◆ Source information:
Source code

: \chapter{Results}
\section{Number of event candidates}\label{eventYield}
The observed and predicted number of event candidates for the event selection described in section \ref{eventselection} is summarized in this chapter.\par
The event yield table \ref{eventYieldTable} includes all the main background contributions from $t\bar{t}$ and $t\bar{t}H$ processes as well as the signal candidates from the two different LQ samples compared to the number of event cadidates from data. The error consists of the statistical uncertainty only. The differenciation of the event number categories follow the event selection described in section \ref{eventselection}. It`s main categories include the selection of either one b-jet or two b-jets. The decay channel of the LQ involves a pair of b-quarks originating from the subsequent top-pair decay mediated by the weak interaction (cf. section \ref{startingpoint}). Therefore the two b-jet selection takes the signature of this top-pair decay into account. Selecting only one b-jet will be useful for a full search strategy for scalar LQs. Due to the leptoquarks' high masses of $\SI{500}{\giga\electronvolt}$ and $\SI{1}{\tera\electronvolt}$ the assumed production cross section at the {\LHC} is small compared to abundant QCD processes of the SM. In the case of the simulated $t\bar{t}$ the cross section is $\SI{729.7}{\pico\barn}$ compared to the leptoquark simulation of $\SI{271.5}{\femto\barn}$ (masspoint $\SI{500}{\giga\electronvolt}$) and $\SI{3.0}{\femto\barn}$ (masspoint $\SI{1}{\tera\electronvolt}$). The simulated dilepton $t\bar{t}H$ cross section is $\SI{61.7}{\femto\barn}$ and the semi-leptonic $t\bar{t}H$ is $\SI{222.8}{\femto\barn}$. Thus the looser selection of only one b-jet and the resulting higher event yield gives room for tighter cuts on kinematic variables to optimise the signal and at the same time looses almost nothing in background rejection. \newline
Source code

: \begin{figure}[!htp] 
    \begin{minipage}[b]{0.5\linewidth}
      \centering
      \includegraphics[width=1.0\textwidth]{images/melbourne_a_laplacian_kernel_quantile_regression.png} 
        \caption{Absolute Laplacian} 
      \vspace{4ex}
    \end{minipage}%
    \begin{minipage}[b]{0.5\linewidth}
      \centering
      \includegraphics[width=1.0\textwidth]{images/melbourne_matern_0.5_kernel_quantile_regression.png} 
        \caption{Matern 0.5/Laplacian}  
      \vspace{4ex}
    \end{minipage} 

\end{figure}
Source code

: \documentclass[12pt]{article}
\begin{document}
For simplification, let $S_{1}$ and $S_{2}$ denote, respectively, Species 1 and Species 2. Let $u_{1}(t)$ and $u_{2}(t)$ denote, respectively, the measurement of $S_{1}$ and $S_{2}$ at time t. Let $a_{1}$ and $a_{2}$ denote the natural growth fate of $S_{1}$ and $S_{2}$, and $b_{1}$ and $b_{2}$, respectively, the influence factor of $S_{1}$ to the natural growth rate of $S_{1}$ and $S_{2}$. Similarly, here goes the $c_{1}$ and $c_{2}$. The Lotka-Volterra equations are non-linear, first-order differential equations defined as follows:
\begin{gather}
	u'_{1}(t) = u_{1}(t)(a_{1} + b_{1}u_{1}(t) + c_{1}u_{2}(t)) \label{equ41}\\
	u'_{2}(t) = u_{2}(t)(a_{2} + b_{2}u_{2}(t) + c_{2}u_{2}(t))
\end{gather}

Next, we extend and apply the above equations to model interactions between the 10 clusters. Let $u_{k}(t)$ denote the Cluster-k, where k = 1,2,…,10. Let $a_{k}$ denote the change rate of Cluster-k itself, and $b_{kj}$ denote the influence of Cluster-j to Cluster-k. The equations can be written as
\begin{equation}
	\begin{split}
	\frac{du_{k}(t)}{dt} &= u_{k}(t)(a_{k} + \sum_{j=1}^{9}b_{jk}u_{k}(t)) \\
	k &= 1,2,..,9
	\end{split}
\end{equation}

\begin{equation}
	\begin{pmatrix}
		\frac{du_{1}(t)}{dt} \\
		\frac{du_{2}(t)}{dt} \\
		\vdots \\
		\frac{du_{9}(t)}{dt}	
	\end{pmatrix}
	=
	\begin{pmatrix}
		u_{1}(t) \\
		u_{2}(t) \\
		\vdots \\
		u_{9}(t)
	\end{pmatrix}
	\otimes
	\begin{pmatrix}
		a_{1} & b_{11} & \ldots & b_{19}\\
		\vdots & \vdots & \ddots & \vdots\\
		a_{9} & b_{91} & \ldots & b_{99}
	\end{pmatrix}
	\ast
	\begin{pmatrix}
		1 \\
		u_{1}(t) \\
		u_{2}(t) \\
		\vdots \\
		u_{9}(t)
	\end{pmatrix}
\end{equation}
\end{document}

◆ What the exercise asks: Transcribe all of the data above, character for character.

◆ Answer space:
Source code

: \chapter{Results}
\section{Number of event candidates}\label{eventYield}
The observed and predicted number of event candidates for the event selection described in section \ref{eventselection} is summarized in this chapter.\par
The event yield table \ref{eventYieldTable} includes all the main background contributions from $t\bar{t}$ and $t\bar{t}H$ processes as well as the signal candidates from the two different LQ samples compared to the number of event cadidates from data. The error consists of the statistical uncertainty only. The differenciation of the event number categories follow the event selection described in section \ref{eventselection}. It`s main categories include the selection of either one b-jet or two b-jets. The decay channel of the LQ involves a pair of b-quarks originating from the subsequent top-pair decay mediated by the weak interaction (cf. section \ref{startingpoint}). Therefore the two b-jet selection takes the signature of this top-pair decay into account. Selecting only one b-jet will be useful for a full search strategy for scalar LQs. Due to the leptoquarks' high masses of $\SI{500}{\giga\electronvolt}$ and $\SI{1}{\tera\electronvolt}$ the assumed production cross section at the {\LHC} is small compared to abundant QCD processes of the SM. In the case of the simulated $t\bar{t}$ the cross section is $\SI{729.7}{\pico\barn}$ compared to the leptoquark simulation of $\SI{271.5}{\femto\barn}$ (masspoint $\SI{500}{\giga\electronvolt}$) and $\SI{3.0}{\femto\barn}$ (masspoint $\SI{1}{\tera\electronvolt}$). The simulated dilepton $t\bar{t}H$ cross section is $\SI{61.7}{\femto\barn}$ and the semi-leptonic $t\bar{t}H$ is $\SI{222.8}{\femto\barn}$. Thus the looser selection of only one b-jet and the resulting higher event yield gives room for tighter cuts on kinematic variables to optimise the signal and at the same time looses almost nothing in background rejection. \newline
Source code

: \begin{figure}[!htp] 
    \begin{minipage}[b]{0.5\linewidth}
      \centering
      \includegraphics[width=1.0\textwidth]{images/melbourne_a_laplacian_kernel_quantile_regression.png} 
        \caption{Absolute Laplacian} 
      \vspace{4ex}
    \end{minipage}%
    \begin{minipage}[b]{0.5\linewidth}
      \centering
      \includegraphics[width=1.0\textwidth]{images/melbourne_matern_0.5_kernel_quantile_regression.png} 
        \caption{Matern 0.5/Laplacian}  
      \vspace{4ex}
    \end{minipage} 

\end{figure}
Source code

: \documentclass[12pt]{article}
\begin{document}
For simplification, let $S_{1}$ and $S_{2}$ denote, respectively, Species 1 and Species 2. Let $u_{1}(t)$ and $u_{2}(t)$ denote, respectively, the measurement of $S_{1}$ and $S_{2}$ at time t. Let $a_{1}$ and $a_{2}$ denote the natural growth fate of $S_{1}$ and $S_{2}$, and $b_{1}$ and $b_{2}$, respectively, the influence factor of $S_{1}$ to the natural growth rate of $S_{1}$ and $S_{2}$. Similarly, here goes the $c_{1}$ and $c_{2}$. The Lotka-Volterra equations are non-linear, first-order differential equations defined as follows:
\begin{gather}
	u'_{1}(t) = u_{1}(t)(a_{1} + b_{1}u_{1}(t) + c_{1}u_{2}(t)) \label{equ41}\\
	u'_{2}(t) = u_{2}(t)(a_{2} + b_{2}u_{2}(t) + c_{2}u_{2}(t))
\end{gather}

Next, we extend and apply the above equations to model interactions between the 10 clusters. Let $u_{k}(t)$ denote the Cluster-k, where k = 1,2,…,10. Let $a_{k}$ denote the change rate of Cluster-k itself, and $b_{kj}$ denote the influence of Cluster-j to Cluster-k. The equations can be written as
\begin{equation}
	\begin{split}
	\frac{du_{k}(t)}{dt} &= u_{k}(t)(a_{k} + \sum_{j=1}^{9}b_{jk}u_{k}(t)) \\
	k &= 1,2,..,9
	\end{split}
\end{equation}

\begin{equation}
	\begin{pmatrix}
		\frac{du_{1}(t)}{dt} \\
		\frac{du_{2}(t)}{dt} \\
		\vdots \\
		\frac{du_{9}(t)}{dt}	
	\end{pmatrix}
	=
	\begin{pmatrix}
		u_{1}(t) \\
		u_{2}(t) \\
		\vdots \\
		u_{9}(t)
	\end{pmatrix}
	\otimes
	\begin{pmatrix}
		a_{1} & b_{11} & \ldots & b_{19}\\
		\vdots & \vdots & \ddots & \vdots\\
		a_{9} & b_{91} & \ldots & b_{99}
	\end{pmatrix}
	\ast
	\begin{pmatrix}
		1 \\
		u_{1}(t) \\
		u_{2}(t) \\
		\vdots \\
		u_{9}(t)
	\end{pmatrix}
\end{equation}
\end{document}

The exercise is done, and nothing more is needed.